### [SUPPLIED RECORDS]
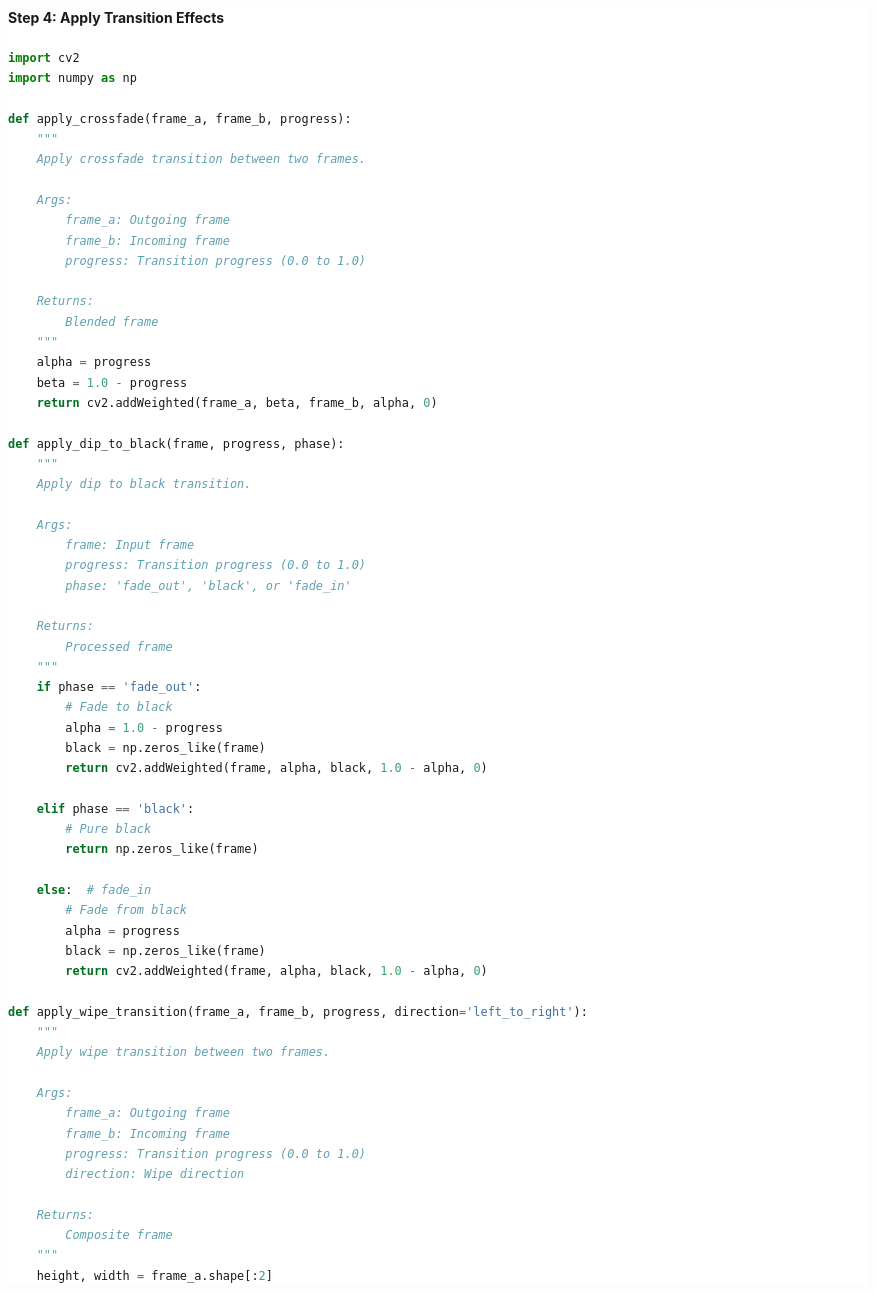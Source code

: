 #### Step 4: Apply Transition Effects

```python
import cv2
import numpy as np

def apply_crossfade(frame_a, frame_b, progress):
    """
    Apply crossfade transition between two frames.
    
    Args:
        frame_a: Outgoing frame
        frame_b: Incoming frame
        progress: Transition progress (0.0 to 1.0)
        
    Returns:
        Blended frame
    """
    alpha = progress
    beta = 1.0 - progress
    return cv2.addWeighted(frame_a, beta, frame_b, alpha, 0)

def apply_dip_to_black(frame, progress, phase):
    """
    Apply dip to black transition.
    
    Args:
        frame: Input frame
        progress: Transition progress (0.0 to 1.0)
        phase: 'fade_out', 'black', or 'fade_in'
        
    Returns:
        Processed frame
    """
    if phase == 'fade_out':
        # Fade to black
        alpha = 1.0 - progress
        black = np.zeros_like(frame)
        return cv2.addWeighted(frame, alpha, black, 1.0 - alpha, 0)
    
    elif phase == 'black':
        # Pure black
        return np.zeros_like(frame)
    
    else:  # fade_in
        # Fade from black
        alpha = progress
        black = np.zeros_like(frame)
        return cv2.addWeighted(frame, alpha, black, 1.0 - alpha, 0)

def apply_wipe_transition(frame_a, frame_b, progress, direction='left_to_right'):
    """
    Apply wipe transition between two frames.
    
    Args:
        frame_a: Outgoing frame
        frame_b: Incoming frame
        progress: Transition progress (0.0 to 1.0)
        direction: Wipe direction
        
    Returns:
        Composite frame
    """
    height, width = frame_a.shape[:2]
```
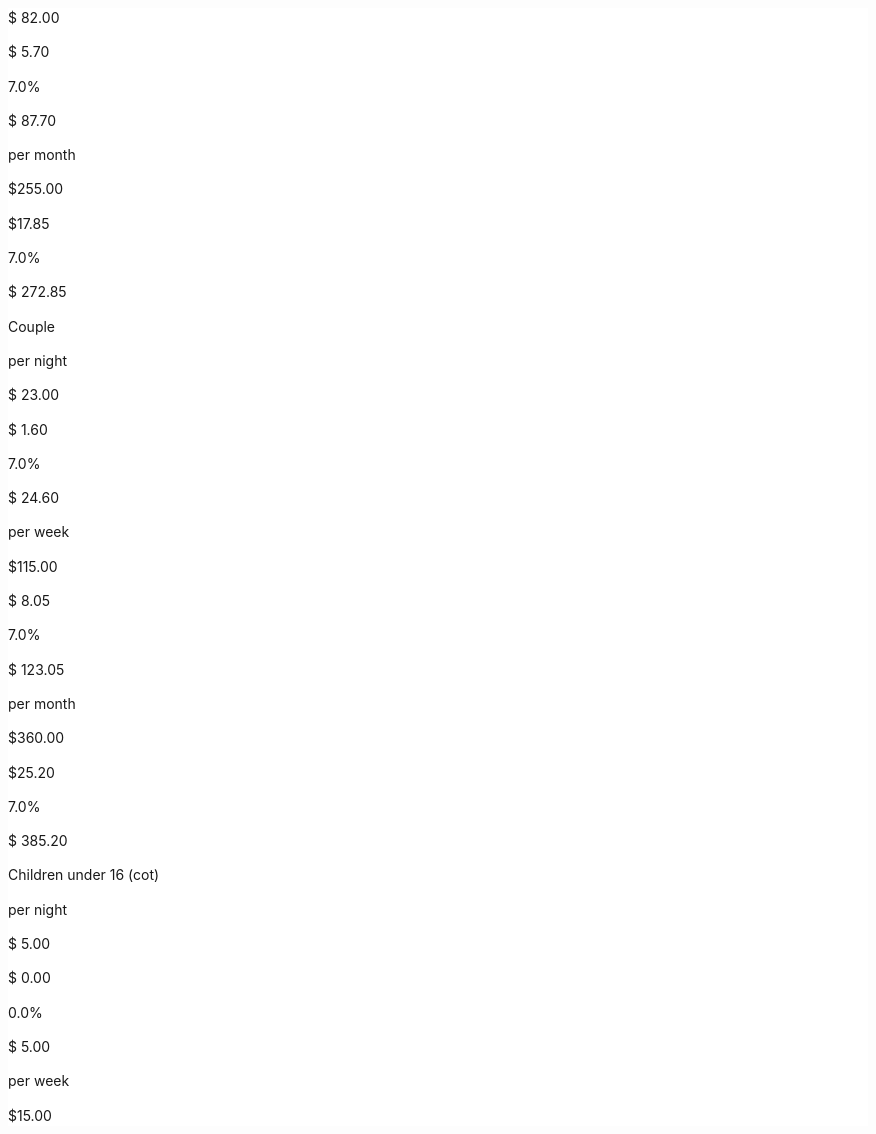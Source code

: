 $ 82.00

$ 5.70

7.0%

$ 87.70

per month

$255.00

$17.85

7.0%

$ 272.85

Couple

per night

$ 23.00

$ 1.60

7.0%

$ 24.60

per week

$115.00

$ 8.05

7.0%

$ 123.05

per month

$360.00

$25.20

7.0%

$ 385.20

Children under 16 (cot)

per night

$ 5.00

$ 0.00

0.0%

$ 5.00

per week

$15.00
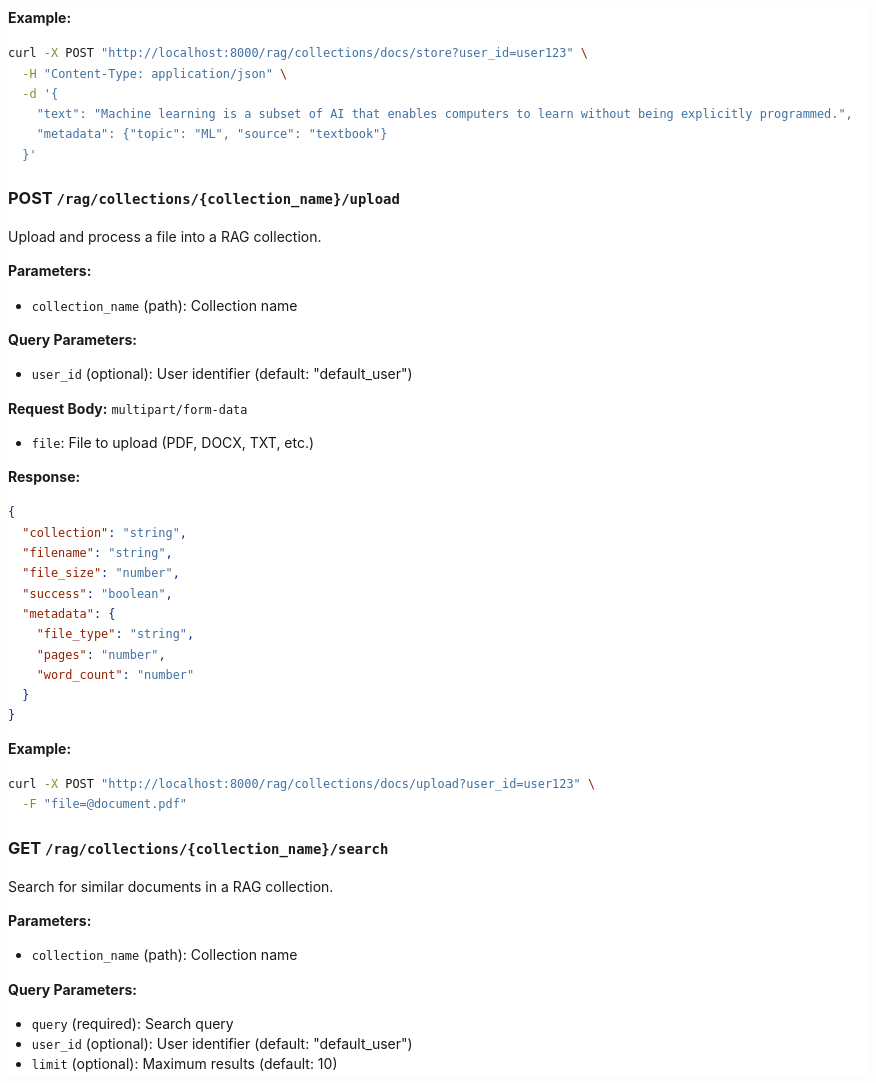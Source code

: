 **Example:**
```bash
curl -X POST "http://localhost:8000/rag/collections/docs/store?user_id=user123" \
  -H "Content-Type: application/json" \
  -d '{
    "text": "Machine learning is a subset of AI that enables computers to learn without being explicitly programmed.",
    "metadata": {"topic": "ML", "source": "textbook"}
  }'
```

### POST `/rag/collections/{collection_name}/upload`

Upload and process a file into a RAG collection.

**Parameters:**
- `collection_name` (path): Collection name

**Query Parameters:**
- `user_id` (optional): User identifier (default: "default_user")

**Request Body:** `multipart/form-data`
- `file`: File to upload (PDF, DOCX, TXT, etc.)

**Response:**
```json
{
  "collection": "string",
  "filename": "string",
  "file_size": "number",
  "success": "boolean",
  "metadata": {
    "file_type": "string",
    "pages": "number",
    "word_count": "number"
  }
}
```

**Example:**
```bash
curl -X POST "http://localhost:8000/rag/collections/docs/upload?user_id=user123" \
  -F "file=@document.pdf"
```

### GET `/rag/collections/{collection_name}/search`

Search for similar documents in a RAG collection.

**Parameters:**
- `collection_name` (path): Collection name

**Query Parameters:**
- `query` (required): Search query
- `user_id` (optional): User identifier (default: "default_user")
- `limit` (optional): Maximum results (default: 10)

### [WHAT THE TASK REQUIRES]
Go through the material and copy each line that contains "collections".

### [OUTPUT FOR THIS TASK]
curl -X POST "http://localhost:8000/rag/collections/docs/store?user_id=user123" \
### POST `/rag/collections/{collection_name}/upload`
curl -X POST "http://localhost:8000/rag/collections/docs/upload?user_id=user123" \
### GET `/rag/collections/{collection_name}/search`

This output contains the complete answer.